Exactly as written, please repeat the data that follows, but not the pictures.

Supplied records below:

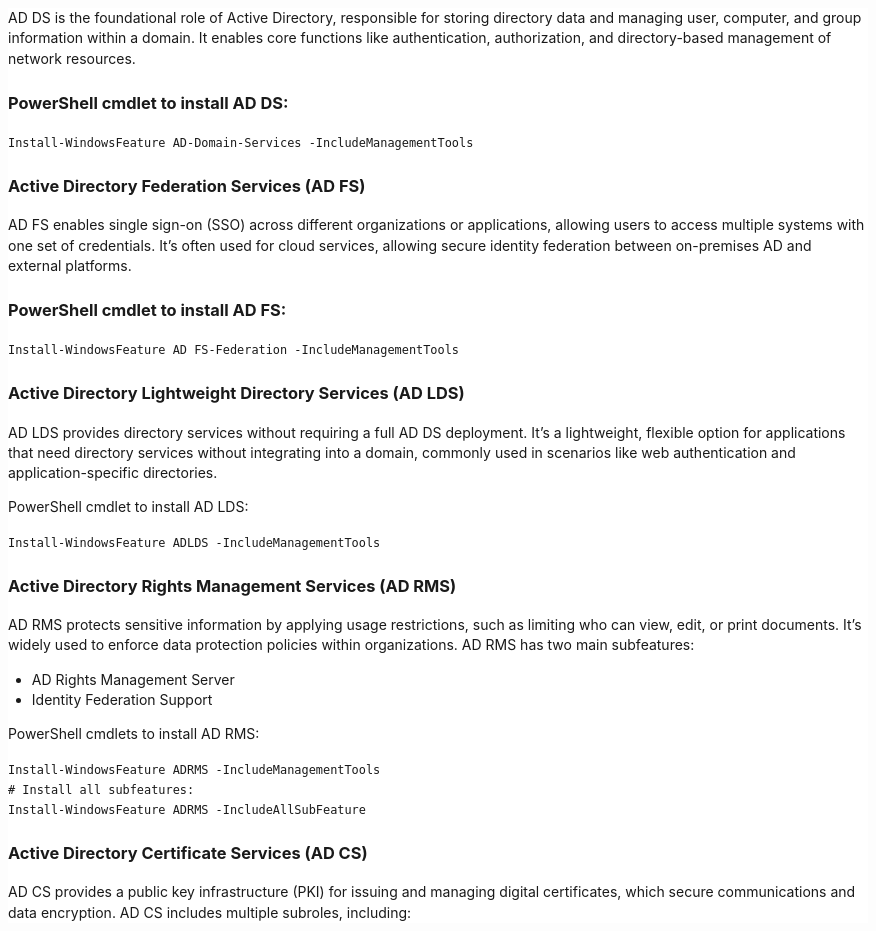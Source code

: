 AD DS is the foundational role of Active Directory, responsible for storing directory data and managing user, computer, and group information within a domain. It enables core functions like authentication, authorization, and directory-based management of network resources.

### PowerShell cmdlet to install AD DS:

```
Install-WindowsFeature AD-Domain-Services -IncludeManagementTools
```

### Active Directory Federation Services (AD FS)

AD FS enables single sign-on (SSO) across different organizations or applications, allowing users to access multiple systems with one set of credentials. It’s often used for cloud services, allowing secure identity federation between on-premises AD and external platforms.

### PowerShell cmdlet to install AD FS:

```
Install-WindowsFeature AD FS-Federation -IncludeManagementTools
```

### Active Directory Lightweight Directory Services (AD LDS)

AD LDS provides directory services without requiring a full AD DS deployment. It’s a lightweight, flexible option for applications that need directory services without integrating into a domain, commonly used in scenarios like web authentication and application-specific directories.

PowerShell cmdlet to install AD LDS:

```
Install-WindowsFeature ADLDS -IncludeManagementTools
```

### Active Directory Rights Management Services (AD RMS)

AD RMS protects sensitive information by applying usage restrictions, such as limiting who can view, edit, or print documents. It’s widely used to enforce data protection policies within organizations. AD RMS has two main subfeatures:

- AD Rights Management Server
- Identity Federation Support

PowerShell cmdlets to install AD RMS:

```
Install-WindowsFeature ADRMS -IncludeManagementTools
# Install all subfeatures:
Install-WindowsFeature ADRMS -IncludeAllSubFeature
```

### Active Directory Certificate Services (AD CS)

AD CS provides a public key infrastructure (PKI) for issuing and managing digital certificates, which secure communications and data encryption. AD CS includes multiple subroles, including:
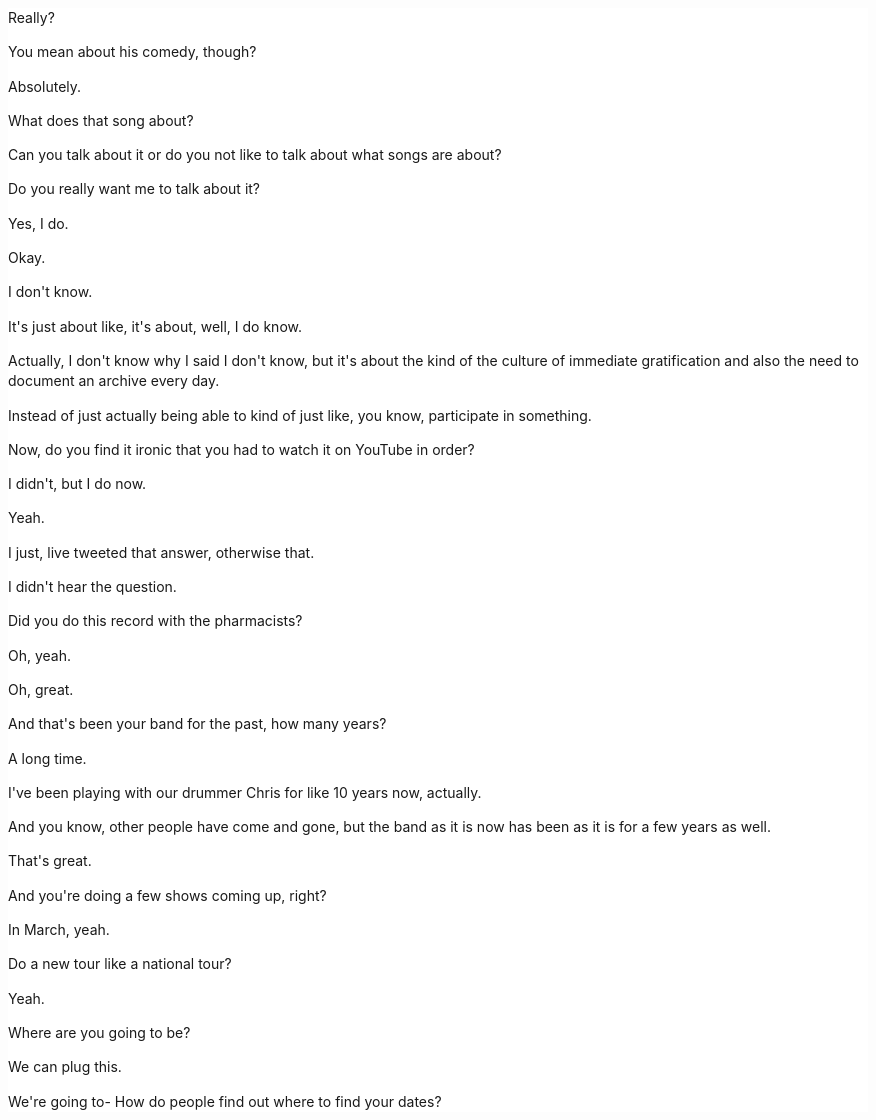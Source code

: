 Really?

You mean about his comedy, though?

Absolutely.

What does that song about?

Can you talk about it or do you not like to talk about what songs are about?

Do you really want me to talk about it?

Yes, I do.

Okay.

I don't know.

It's just about like, it's about, well, I do know.

Actually, I don't know why I said I don't know, but it's about the kind of the culture of immediate gratification and also the need to document an archive every day.

Instead of just actually being able to kind of just like, you know, participate in something.

Now, do you find it ironic that you had to watch it on YouTube in order?

I didn't, but I do now.

Yeah.

I just, live tweeted that answer, otherwise that.

I didn't hear the question.

Did you do this record with the pharmacists?

Oh, yeah.

Oh, great.

And that's been your band for the past, how many years?

A long time.

I've been playing with our drummer Chris for like 10 years now, actually.

And you know, other people have come and gone, but the band as it is now has been as it is for a few years as well.

That's great.

And you're doing a few shows coming up, right?

In March, yeah.

Do a new tour like a national tour?

Yeah.

Where are you going to be?

We can plug this.

We're going to- How do people find out where to find your dates?
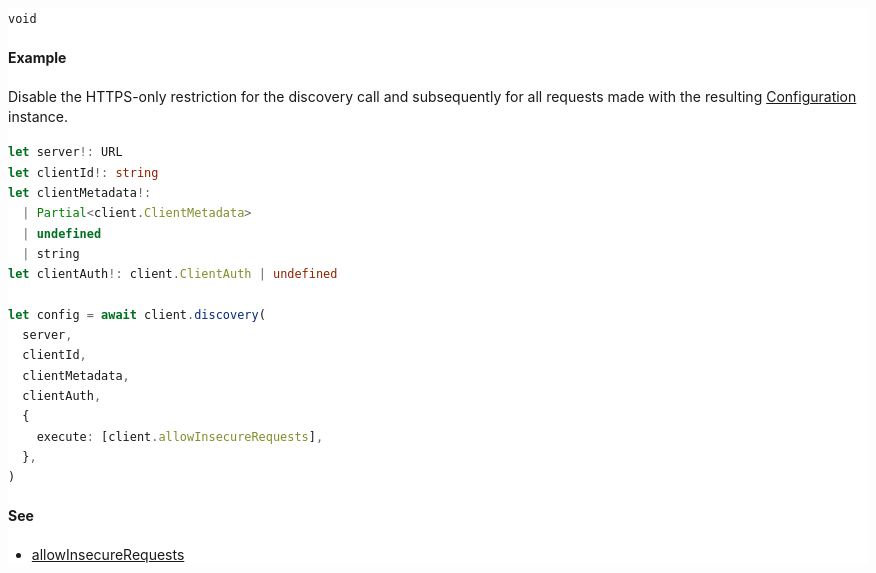 `void`

#### Example

Disable the HTTPS-only restriction for the discovery call and subsequently
for all requests made with the resulting [Configuration](../classes/Configuration.md) instance.

```ts
let server!: URL
let clientId!: string
let clientMetadata!:
  | Partial<client.ClientMetadata>
  | undefined
  | string
let clientAuth!: client.ClientAuth | undefined

let config = await client.discovery(
  server,
  clientId,
  clientMetadata,
  clientAuth,
  {
    execute: [client.allowInsecureRequests],
  },
)
```

#### See

 - [allowInsecureRequests](../functions/allowInsecureRequests.md)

End of Supplied records.

Written answer:
Source code

: AD DS is the foundational role of Active Directory, responsible for storing directory data and managing user, computer, and group information within a domain. It enables core functions like authentication, authorization, and directory-based management of network resources.

### PowerShell cmdlet to install AD DS:

```
Install-WindowsFeature AD-Domain-Services -IncludeManagementTools
```

### Active Directory Federation Services (AD FS)

AD FS enables single sign-on (SSO) across different organizations or applications, allowing users to access multiple systems with one set of credentials. It’s often used for cloud services, allowing secure identity federation between on-premises AD and external platforms.

### PowerShell cmdlet to install AD FS:

```
Install-WindowsFeature AD FS-Federation -IncludeManagementTools
```

### Active Directory Lightweight Directory Services (AD LDS)

AD LDS provides directory services without requiring a full AD DS deployment. It’s a lightweight, flexible option for applications that need directory services without integrating into a domain, commonly used in scenarios like web authentication and application-specific directories.

PowerShell cmdlet to install AD LDS:

```
Install-WindowsFeature ADLDS -IncludeManagementTools
```

### Active Directory Rights Management Services (AD RMS)

AD RMS protects sensitive information by applying usage restrictions, such as limiting who can view, edit, or print documents. It’s widely used to enforce data protection policies within organizations. AD RMS has two main subfeatures:

- AD Rights Management Server
- Identity Federation Support

PowerShell cmdlets to install AD RMS:

```
Install-WindowsFeature ADRMS -IncludeManagementTools
# Install all subfeatures:
Install-WindowsFeature ADRMS -IncludeAllSubFeature
```

### Active Directory Certificate Services (AD CS)

AD CS provides a public key infrastructure (PKI) for issuing and managing digital certificates, which secure communications and data encryption. AD CS includes multiple subroles, including:
Source code

: Really?

You mean about his comedy, though?

Absolutely.

What does that song about?

Can you talk about it or do you not like to talk about what songs are about?

Do you really want me to talk about it?

Yes, I do.

Okay.

I don't know.

It's just about like, it's about, well, I do know.

Actually, I don't know why I said I don't know, but it's about the kind of the culture of immediate gratification and also the need to document an archive every day.

Instead of just actually being able to kind of just like, you know, participate in something.

Now, do you find it ironic that you had to watch it on YouTube in order?

I didn't, but I do now.

Yeah.

I just, live tweeted that answer, otherwise that.

I didn't hear the question.

Did you do this record with the pharmacists?

Oh, yeah.

Oh, great.

And that's been your band for the past, how many years?

A long time.

I've been playing with our drummer Chris for like 10 years now, actually.

And you know, other people have come and gone, but the band as it is now has been as it is for a few years as well.

That's great.

And you're doing a few shows coming up, right?

In March, yeah.

Do a new tour like a national tour?

Yeah.

Where are you going to be?

We can plug this.

We're going to- How do people find out where to find your dates?
 `void`

#### Example

Disable the HTTPS-only restriction for the discovery call and subsequently
for all requests made with the resulting [Configuration](../classes/Configuration.md) instance.

```ts
let server!: URL
let clientId!: string
let clientMetadata!:
  | Partial<client.ClientMetadata>
  | undefined
  | string
let clientAuth!: client.ClientAuth | undefined

let config = await client.discovery(
  server,
  clientId,
  clientMetadata,
  clientAuth,
  {
    execute: [client.allowInsecureRequests],
  },
)
```

#### See

 - [allowInsecureRequests](../functions/allowInsecureRequests.md)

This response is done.